Judge Brendan Babish thinks God still finds his antics rather amusing.
"There is something called apartment. I've never heard, met, or seen it."
Shortly after watching God Grew Tired of Us I was telling a friend about this intriguing documentary about a group of Sudanese refugees. But before I had a chance to recommend the movie I realized that moments after the words "Sudanese refugees" left my mouth his eyes began glazing over.
I shouldn't have been surprised. For most of us there's this niggling presence—which is already reinforced by public service announcements and heart-wrenching news updates—of the enormous suffering in sub-Sahara Africa. We feel guilty for not devoting more of our time and resources to helping these people. But, as much as we sympathize, we certainly don't leap at the chance to better understand the abject horror of their situation. Let's be honest: genocide is a drag. And avoidance of it may make one shallow, but seeking out bad news can have detrimental effects on one's psyche. The photojournalist Kevin Carter was so haunted by what he had seen in war-torn Sudan, he later famously killed himself.

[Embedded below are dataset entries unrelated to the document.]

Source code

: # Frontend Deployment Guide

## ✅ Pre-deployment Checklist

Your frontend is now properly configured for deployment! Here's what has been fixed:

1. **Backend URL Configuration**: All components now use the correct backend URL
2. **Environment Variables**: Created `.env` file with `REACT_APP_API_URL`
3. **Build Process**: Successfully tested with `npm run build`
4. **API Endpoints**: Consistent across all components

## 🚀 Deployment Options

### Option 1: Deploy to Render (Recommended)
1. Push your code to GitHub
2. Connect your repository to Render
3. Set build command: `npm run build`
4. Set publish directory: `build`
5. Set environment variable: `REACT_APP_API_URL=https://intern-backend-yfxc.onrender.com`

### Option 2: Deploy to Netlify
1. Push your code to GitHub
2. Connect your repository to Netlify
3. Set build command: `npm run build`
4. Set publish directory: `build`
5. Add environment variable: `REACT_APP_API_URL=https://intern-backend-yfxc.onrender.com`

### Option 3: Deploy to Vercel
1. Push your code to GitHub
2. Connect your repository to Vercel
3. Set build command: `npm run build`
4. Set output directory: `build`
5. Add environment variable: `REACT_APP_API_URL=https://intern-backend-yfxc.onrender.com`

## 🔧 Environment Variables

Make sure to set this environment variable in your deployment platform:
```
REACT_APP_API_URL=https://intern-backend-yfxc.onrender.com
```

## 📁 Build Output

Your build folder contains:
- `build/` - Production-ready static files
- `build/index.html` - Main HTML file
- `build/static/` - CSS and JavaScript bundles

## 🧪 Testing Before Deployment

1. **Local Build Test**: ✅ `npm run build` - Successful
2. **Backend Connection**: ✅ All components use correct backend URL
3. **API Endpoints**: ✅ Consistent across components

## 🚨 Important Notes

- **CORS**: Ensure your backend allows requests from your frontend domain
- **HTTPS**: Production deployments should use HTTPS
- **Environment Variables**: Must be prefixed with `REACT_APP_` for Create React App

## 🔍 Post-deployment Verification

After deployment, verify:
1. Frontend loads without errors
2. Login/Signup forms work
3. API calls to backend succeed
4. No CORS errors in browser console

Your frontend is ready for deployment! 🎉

And so the challenge for those concerned with the Sudanese genocide has long been raising public awareness without creating such a viscerally unpleasant experience in their audience. On this score in particular, God Grew Tired of Us is a tremendous success.
The film documents the journey of three Sudanese Lost Boys—young refugees who have lost contact with their families—as they migrate from an Ethiopian camp to the United States. The three "boys" (who all seem to be in their 20s) profiled are John, Daniel, and Panther. Admittedly, the movie does begin with a harrowing 20-minute portrait of the refugee camp in Ethiopia that houses many Sudanese refugees. There are clips of starving children, many of them grotesquely malformed from their disease and malnutrition. These shots are interspersed with interviews of John, Panther, and Daniel, who all seem both emotionally fatigued and yet somehow surprisingly lively. There is an obvious bond in the camp, and the young men sing together, joke together, and somehow cope together. As essential as these scenes are, when the Lost Boys leave Africa, God Grew Tired of Us becomes a far more interesting movie.
Upon arriving in Pittsburgh, the refugees receive housing and job assistance from the U.S. government and a Christian charity; they also get a crash course on all the gadgets and processed food and other odd accoutrements of an industrialized nation. On the flight over, one of the boys eats a tiny packet of butter and remarks that it kind of tastes like soap. At the airport, each man tentatively hops onto an escalator and then nearly falls over trying to disembark. And then there is the great scene of these young men completely gobsmacked in a supermarket. The group seems particularly befuddled by a chocolate donut with sprinkles. And really, when you think about it, a chocolate donut with sprinkles is a pretty odd concoction.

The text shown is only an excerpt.